Effective GPU management becomes a competitive advantage as businesses increase their investments in AI and machine learning. With the acquisition of Run:ai by NVIDIA, it can stay ahead of other tech giants entering the AI hardware and orchestration market.
By acquiring Run:ai, NVIDIA strengthens its position as a market leader in the AI infrastructure market, keeping it ahead of the curve with market demands and technological advancements. This acquisition enhances NVIDIA’s product capabilities and solidifies its position as a leader in the AI infrastructure market.
What does the Cloud Native ecosystem and Kubernetes mean?
NVIDIA’s acquisition of Run:ai is significant for Kubernetes and cloud-native ecosystems for several reasons:
- Improved GPU Orchestration in Kubernetes: Integrating Run:ai’s advanced GPU management and virtualization capabilities into Kubernetes will enable more dynamic allocation and effective utilization of GPU resources across AI workloads. This aligns with Kubernetes’ capabilities in handling complex, resource-intensive applications, particularly in AI and machine learning, where efficient resource management is critical.
- Advancements in Cloud-Native AI Infrastructure: By leveraging Run:ai’s technology, NVIDIA can further enhance the Kubernetes ecosystem’s ability to support high-performance computing (HPC) and AI workloads. This synergy between NVIDIA’s GPU technology and Kubernetes will likely result in more robust solutions for deploying, managing, and scaling AI applications in cloud-native environments.
- Wider Adoption and Innovation: The acquisition could drive broader adoption of Kubernetes in industries that are increasingly reliant on AI, such as healthcare, automotive, and finance. In these industries, the ability to effectively manage GPU resources can accelerate the development and deployment cycles for AI models.
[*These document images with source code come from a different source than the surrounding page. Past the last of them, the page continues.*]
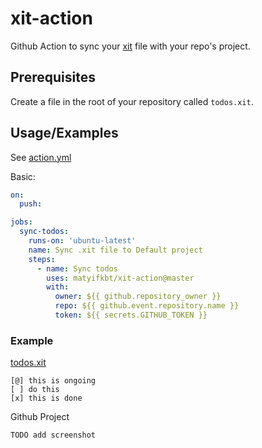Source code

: 
# xit-action

Github Action to sync your [xit](jotaen/xit) file with your repo's project.

## Prerequisites

Create a file in the root of your repository called `todos.xit`.

## Usage/Examples

See [action.yml](action.yml)

Basic: 
```yml
on:
  push: 

jobs:
  sync-todos:
    runs-on: 'ubuntu-latest'
    name: Sync .xit file to Default project
    steps:
      - name: Sync todos
        uses: matyifkbt/xit-action@master
        with:
          owner: ${{ github.repository_owner }}
          repo: ${{ github.event.repository.name }}
          token: ${{ secrets.GITHUB_TOKEN }}
```




### Example

[todos.xit](todos.xit)

```
[@] this is ongoing
[ ] do this
[x] this is done
```

Github Project

```
TODO add screenshot
```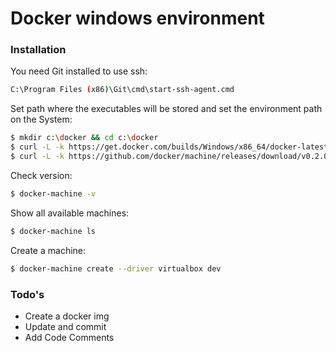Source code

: # Docker windows environment

### Installation

You need Git installed to use ssh:
```sh
C:\Program Files (x86)\Git\cmd\start-ssh-agent.cmd
```
Set path where the executables will be stored and set the environment path on the System:
```sh
$ mkdir c:\docker && cd c:\docker
$ curl -L -k https://get.docker.com/builds/Windows/x86_64/docker-latest.exe > /docker/docker.exe
$ curl -L -k https://github.com/docker/machine/releases/download/v0.2.0/docker-machine_windows-amd64.exe > /docker/docker-machine.exe
```
Check version:
```sh
$ docker-machine -v
```
Show all available machines:
```sh
$ docker-machine ls
```
Create a machine:
```sh
$ docker-machine create --driver virtualbox dev
```
### Todo's

 - Create a docker img
 - Update and commit 
 - Add Code Comments
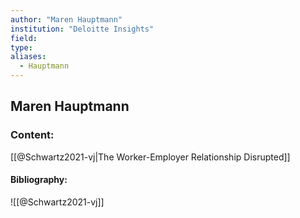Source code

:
 ```yaml
---
author: "Maren Hauptmann"
institution: "Deloitte Insights"
field:
type:
aliases:
  - Hauptmann
---
```


## Maren Hauptmann

### Content:
[[@Schwartz2021-vj|The Worker-Employer Relationship Disrupted]]

#### Bibliography:

![[@Schwartz2021-vj]]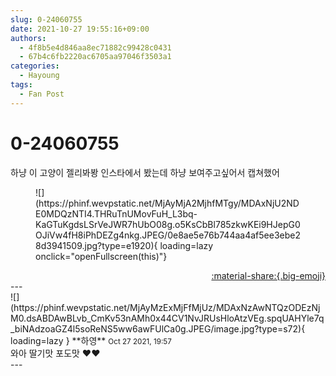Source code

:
 ```yaml
---
slug: 0-24060755
date: 2021-10-27 19:55:16+09:00
authors:
  - 4f8b5e4d846aa8ec71882c99428c0431
  - 67b4c6fb2220ac6705aa97046f3503a1
categories:
  - Hayoung
tags:
  - Fan Post
---
```


# 0-24060755

<div class="post-container" markdown="1">
<div class="content-container md-sidebar__scrollwrap" markdown="1">

하냥 이 고양이 젤리봐봥 인스타에서 봤는데 하냥 보여주고싶어서 캡쳐했어
<figure markdown="1">
![](https://phinf.wevpstatic.net/MjAyMjA2MjhfMTgy/MDAxNjU2NDE0MDQzNTI4.THRuTnUMovFuH_L3bq-KaGTuKgdsLSrVeJWR7hUbO08g.o5KsCbBl785zkwKEi9HJepG0OJiVw4fH8iPhDEZg4nkg.JPEG/0e8ae5e76b744aa4af5ee3ebe28d3941509.jpg?type=e1920){ loading=lazy onclick="openFullscreen(this)"}
</figure>


</div>
</div>

<div style="text-align: right;" markdown="1">
<a href="https://weverse.io/fromis9/fanpost/0-24060755" style="text-align: right;">:material-share:{.big-emoji}</a>
</div>
---

<div class="comments-container md-sidebar__scrollwrap" markdown="1">
<div class="comment" markdown="1">
<div class='id-container' markdown="1">
![](https://phinf.wevpstatic.net/MjAyMzExMjFfMjUz/MDAxNzAwNTQzODEzNjM0.dsABDAwBLvb_CmKv53nAMh0x44CV1NvJRUsHloAtzVEg.spqUAHYle7q_biNAdzoaGZ4l5soReNS5ww6awFUlCa0g.JPEG/image.jpg?type=s72){ loading=lazy }
**<span class="artist">하영</span>** <small>Oct 27 2021, 19:57</small><br>
</div>
<div class='comment-body' markdown="1">
와아 딸기맛 포도맛 ♥️♥️
</div>
</div>
</div>
---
- Impact on Kubernetes Maturity: The integration of NVIDIA and Run:ai technologies with Kubernetes confirms that the platform is mature and ready to handle advanced AI workloads, making Kubernetes the de facto platform for modern AI and ML deployments. This may also encourage more businesses to adopt Kubernetes for their AI infrastructure needs.
NVIDIA’s acquisition of Run:ai strengthens its position in the AI and cloud computing fields, as well as expands its ability to support the Kubernetes ecosystem in enabling the next generation of AI applications, benefiting a variety of industries.